There is evidence of recent geological formations within Europa’s crust, including small, dark, dome-like features called lenticulae. Discovered by the National Aeronautics and Space Administration (NASA), lenticulae are thought to form above bodies of saline water half a mile to three miles beneath the surface.
To learn more about lenticulae, the researchers developed numerical simulations using images taken using NASA’s Galileo spacecraft, which explored Jupiter and its moons between the 1990s and 2000s. The spacecraft, launched in 1989, spotted lenticulae spattered across Europa’s surface.
The simulations showed that lenticulae might contain shallow pockets of water that freeze after only a relatively short period of time. But the researchers found that lenticulae might be actively forming at present, which would mean that these pockets remain liquid to this day.
“We think there is still shallow water under some of these features,” lead author Chase Chivers, a graduate student at Georgia Tech’s School of Earth and Atmospheric Sciences, told New Scientist.
He estimated that hundreds of these liquid water pockets probably exist across Europa’s crust. He added that they might explain the plumes erupting from its surface, which previous studies suggested came from the subsurface ocean.
Mark Fox-Powell, a research fellow at the U.K.’s Open University, who was not part of the study, said that the pockets could be habitats for extraterrestrial life.
“If there is life in the subsurface ocean and it gets incorporated into the ice shell and later re-melted, that could kick-start a community,” he told New Scientist, adding that this microbial community is doomed because the pocket would eventually refreeze. (Related: Astronomers say that Europa may have alien life, and it won’t be hard to find.)
The findings of the study were published in the journal JGR Planets.
Europa’s ocean could be habitable
Plenty of studies suggested that Europa’s subsurface ocean could be habitable. Last year, a study led by NASA researchers provided further support to this idea.
Mohit Melwani Daswani, a scientist at NASA’s Jet Propulsion Laboratory, and his colleagues modeled the composition and physical properties of Europa’s core, mineral layer and ocean using data from the Galileo mission.
Their models suggested that metamorphism could take place in ocean worlds like Europa. If this were the case for the Jovian moon, heating and increased pressured caused by radioactive decay or subsurface tidal movements would break down water-bearing minerals, releasing trapped water. The breakdown of minerals would make the water mildly acidic, with high concentrations of carbon dioxide, calcium and sulfate.
Daswani noted that Europa’s ocean could still be acidic to this day. But their models, coupled with evidence of chloride on Europa’s surface, suggest that the ocean most probably became chloride-rich. This would mean that its composition became more like the composition of Earth’s oceans.

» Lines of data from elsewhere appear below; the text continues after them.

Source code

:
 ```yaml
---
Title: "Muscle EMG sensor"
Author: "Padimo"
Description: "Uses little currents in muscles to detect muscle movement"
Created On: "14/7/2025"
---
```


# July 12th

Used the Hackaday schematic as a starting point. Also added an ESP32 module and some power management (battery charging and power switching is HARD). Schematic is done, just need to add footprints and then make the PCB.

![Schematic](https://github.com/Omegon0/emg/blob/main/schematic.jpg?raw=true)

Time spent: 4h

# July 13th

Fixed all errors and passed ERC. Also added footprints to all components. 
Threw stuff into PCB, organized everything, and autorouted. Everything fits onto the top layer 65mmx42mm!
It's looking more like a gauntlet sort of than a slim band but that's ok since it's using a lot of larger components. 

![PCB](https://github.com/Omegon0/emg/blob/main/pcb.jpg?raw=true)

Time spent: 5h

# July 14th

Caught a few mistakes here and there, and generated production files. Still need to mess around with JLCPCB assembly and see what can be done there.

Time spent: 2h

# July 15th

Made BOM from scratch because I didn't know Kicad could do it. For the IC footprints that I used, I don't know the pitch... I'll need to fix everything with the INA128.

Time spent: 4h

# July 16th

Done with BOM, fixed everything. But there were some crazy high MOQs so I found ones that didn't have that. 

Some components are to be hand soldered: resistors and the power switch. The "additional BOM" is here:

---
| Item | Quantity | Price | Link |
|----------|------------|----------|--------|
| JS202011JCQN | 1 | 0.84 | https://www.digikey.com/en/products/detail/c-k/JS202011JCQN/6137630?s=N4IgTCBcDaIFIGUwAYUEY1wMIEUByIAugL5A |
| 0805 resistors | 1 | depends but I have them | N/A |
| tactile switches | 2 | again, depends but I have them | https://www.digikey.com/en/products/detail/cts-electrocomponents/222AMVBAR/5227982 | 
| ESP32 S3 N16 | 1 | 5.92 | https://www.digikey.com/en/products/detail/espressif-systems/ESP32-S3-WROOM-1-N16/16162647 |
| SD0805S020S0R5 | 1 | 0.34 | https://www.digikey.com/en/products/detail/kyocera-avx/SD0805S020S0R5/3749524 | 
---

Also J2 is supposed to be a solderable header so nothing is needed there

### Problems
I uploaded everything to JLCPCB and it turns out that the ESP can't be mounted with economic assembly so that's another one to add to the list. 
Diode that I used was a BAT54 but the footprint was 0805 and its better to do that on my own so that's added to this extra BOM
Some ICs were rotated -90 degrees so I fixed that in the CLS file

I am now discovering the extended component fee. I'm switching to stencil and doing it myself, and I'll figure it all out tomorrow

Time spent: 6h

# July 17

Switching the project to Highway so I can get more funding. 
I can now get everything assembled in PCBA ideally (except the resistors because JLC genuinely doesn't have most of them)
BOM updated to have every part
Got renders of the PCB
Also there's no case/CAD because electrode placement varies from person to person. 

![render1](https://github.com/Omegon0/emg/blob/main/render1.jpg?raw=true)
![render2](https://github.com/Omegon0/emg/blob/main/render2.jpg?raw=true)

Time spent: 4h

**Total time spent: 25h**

“We believe that this ocean could be quite habitable for life,” Daswani said, adding that Europa is among the best places in the solar system to look for alien life.

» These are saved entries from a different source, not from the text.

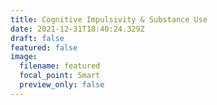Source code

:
 ```yaml
---
title: Cognitive Impulsivity & Substance Use
date: 2021-12-31T18:40:24.329Z
draft: false
featured: false
image:
  filename: featured
  focal_point: Smart
  preview_only: false
---
```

“Our models lead us to think that the oceans in other moons, such as Europa’s neighbor Ganymede, and Saturn’s moon Titan, may also have formed by similar processes,” Daswani went on. “We still need to understand several points though, such as how fluids migrate through Europa’s rocky interior.”
NASA is currently working on its Europa Clipper mission for a 2024 launch. The spacecraft will arrive at Jupiter by the end of this decade and will determine whether Europa and other ocean worlds could support life.